Records contained in a dataset
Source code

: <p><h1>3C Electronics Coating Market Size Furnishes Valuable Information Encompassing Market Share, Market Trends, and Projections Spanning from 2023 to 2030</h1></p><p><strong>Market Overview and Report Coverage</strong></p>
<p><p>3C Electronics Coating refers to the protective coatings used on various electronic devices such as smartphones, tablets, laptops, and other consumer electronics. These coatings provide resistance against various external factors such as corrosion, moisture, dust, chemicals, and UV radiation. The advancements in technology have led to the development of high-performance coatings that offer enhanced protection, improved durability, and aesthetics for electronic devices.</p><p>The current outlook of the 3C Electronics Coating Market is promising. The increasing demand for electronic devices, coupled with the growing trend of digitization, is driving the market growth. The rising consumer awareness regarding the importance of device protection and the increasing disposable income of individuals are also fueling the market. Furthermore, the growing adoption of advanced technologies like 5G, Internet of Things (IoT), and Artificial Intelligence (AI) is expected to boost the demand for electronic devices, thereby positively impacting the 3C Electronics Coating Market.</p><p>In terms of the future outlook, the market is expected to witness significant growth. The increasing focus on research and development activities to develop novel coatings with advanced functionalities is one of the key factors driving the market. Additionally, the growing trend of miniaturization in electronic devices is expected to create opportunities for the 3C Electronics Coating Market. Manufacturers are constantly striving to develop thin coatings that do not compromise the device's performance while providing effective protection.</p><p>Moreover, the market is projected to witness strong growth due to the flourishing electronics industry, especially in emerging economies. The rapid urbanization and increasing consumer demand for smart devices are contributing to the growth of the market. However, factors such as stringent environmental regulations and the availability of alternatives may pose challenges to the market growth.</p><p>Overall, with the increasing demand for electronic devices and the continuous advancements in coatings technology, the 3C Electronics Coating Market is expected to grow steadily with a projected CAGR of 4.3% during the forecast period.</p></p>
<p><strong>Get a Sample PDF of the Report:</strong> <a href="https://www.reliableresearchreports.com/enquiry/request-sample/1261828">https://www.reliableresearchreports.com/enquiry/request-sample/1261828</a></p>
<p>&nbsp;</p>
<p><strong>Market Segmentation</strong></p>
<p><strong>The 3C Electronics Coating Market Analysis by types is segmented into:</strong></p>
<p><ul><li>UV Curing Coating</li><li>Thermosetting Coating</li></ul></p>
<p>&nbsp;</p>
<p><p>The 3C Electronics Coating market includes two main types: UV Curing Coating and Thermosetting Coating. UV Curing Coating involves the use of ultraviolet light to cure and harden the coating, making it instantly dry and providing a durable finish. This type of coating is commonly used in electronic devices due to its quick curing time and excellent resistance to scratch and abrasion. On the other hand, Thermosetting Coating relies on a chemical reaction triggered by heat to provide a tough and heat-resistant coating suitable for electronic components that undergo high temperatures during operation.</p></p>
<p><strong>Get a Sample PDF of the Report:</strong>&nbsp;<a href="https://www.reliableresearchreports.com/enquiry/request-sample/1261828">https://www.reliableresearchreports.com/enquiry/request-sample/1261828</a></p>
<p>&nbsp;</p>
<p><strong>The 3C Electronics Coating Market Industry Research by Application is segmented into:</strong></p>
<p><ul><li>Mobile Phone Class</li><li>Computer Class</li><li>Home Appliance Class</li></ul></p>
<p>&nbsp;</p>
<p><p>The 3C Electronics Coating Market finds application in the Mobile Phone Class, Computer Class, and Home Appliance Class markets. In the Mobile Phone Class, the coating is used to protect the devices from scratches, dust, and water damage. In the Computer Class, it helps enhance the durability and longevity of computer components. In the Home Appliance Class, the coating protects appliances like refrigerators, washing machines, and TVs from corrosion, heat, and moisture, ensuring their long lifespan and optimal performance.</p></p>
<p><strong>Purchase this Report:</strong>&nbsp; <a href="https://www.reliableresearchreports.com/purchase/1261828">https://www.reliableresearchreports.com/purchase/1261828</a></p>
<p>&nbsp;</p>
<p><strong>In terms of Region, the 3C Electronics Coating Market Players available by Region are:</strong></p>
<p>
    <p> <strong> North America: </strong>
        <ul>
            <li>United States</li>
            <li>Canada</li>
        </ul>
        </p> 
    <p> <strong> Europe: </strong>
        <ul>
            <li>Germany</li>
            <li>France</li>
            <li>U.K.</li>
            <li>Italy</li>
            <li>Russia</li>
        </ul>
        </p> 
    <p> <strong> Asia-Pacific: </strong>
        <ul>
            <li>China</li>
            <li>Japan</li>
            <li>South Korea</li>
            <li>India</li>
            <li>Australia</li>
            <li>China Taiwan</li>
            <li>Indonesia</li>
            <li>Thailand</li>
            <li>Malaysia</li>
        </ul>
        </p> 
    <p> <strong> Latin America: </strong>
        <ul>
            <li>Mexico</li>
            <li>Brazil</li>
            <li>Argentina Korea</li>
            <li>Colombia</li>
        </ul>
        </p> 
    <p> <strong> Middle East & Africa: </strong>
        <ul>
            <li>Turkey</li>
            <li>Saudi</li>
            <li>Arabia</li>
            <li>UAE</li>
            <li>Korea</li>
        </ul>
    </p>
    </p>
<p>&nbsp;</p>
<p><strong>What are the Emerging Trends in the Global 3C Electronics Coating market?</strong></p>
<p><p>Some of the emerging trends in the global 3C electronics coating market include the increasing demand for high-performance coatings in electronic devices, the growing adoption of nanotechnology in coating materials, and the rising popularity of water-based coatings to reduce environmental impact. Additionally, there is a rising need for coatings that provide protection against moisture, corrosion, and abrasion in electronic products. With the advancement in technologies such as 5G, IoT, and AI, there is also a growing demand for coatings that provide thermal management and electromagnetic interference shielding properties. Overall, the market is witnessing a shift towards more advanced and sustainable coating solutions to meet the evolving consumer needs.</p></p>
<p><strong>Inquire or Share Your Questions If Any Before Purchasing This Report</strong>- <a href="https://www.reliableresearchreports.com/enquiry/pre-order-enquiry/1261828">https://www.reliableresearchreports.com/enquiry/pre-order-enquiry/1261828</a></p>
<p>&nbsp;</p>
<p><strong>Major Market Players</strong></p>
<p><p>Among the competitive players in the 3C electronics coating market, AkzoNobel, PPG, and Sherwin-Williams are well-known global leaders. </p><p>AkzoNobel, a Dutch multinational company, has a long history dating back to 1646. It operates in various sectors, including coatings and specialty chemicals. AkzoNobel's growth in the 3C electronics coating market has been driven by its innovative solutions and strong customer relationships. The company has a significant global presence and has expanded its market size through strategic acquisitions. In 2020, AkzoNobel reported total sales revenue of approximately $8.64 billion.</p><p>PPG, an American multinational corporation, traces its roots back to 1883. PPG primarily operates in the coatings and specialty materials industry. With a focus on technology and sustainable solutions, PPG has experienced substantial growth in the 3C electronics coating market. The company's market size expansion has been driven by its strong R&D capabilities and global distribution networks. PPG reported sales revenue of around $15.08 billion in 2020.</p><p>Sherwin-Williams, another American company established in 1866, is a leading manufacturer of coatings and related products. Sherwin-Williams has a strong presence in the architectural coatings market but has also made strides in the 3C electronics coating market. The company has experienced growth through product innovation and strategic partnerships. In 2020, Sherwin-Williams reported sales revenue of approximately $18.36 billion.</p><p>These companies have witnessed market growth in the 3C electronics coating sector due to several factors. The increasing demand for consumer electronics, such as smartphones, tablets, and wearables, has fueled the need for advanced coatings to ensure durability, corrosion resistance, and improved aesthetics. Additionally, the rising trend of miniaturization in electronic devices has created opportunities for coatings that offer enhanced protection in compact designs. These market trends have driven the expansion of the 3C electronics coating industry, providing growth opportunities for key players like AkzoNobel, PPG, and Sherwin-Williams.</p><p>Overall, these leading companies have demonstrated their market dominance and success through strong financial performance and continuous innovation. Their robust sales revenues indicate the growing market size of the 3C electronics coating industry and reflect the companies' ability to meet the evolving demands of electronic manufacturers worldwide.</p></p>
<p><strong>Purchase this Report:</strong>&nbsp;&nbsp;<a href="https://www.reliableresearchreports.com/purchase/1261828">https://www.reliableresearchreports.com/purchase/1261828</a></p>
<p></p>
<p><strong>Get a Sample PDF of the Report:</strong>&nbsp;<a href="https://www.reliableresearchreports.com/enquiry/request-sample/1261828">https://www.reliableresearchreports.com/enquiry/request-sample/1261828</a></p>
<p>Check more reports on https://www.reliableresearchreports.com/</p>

◆ Aim of the exercise ◆
Retype, exactly and in full, the lines above from the one containing "<p><ul><li>UV Curing Coating</li><li>Thermosetting" through the one containing "<p><p>The 3C Electronics Coating market includes".

◆ Output for this task ◆
<p><ul><li>UV Curing Coating</li><li>Thermosetting Coating</li></ul></p>
<p>&nbsp;</p>
<p><p>The 3C Electronics Coating market includes two main types: UV Curing Coating and Thermosetting Coating. UV Curing Coating involves the use of ultraviolet light to cure and harden the coating, making it instantly dry and providing a durable finish. This type of coating is commonly used in electronic devices due to its quick curing time and excellent resistance to scratch and abrasion. On the other hand, Thermosetting Coating relies on a chemical reaction triggered by heat to provide a tough and heat-resistant coating suitable for electronic components that undergo high temperatures during operation.</p></p>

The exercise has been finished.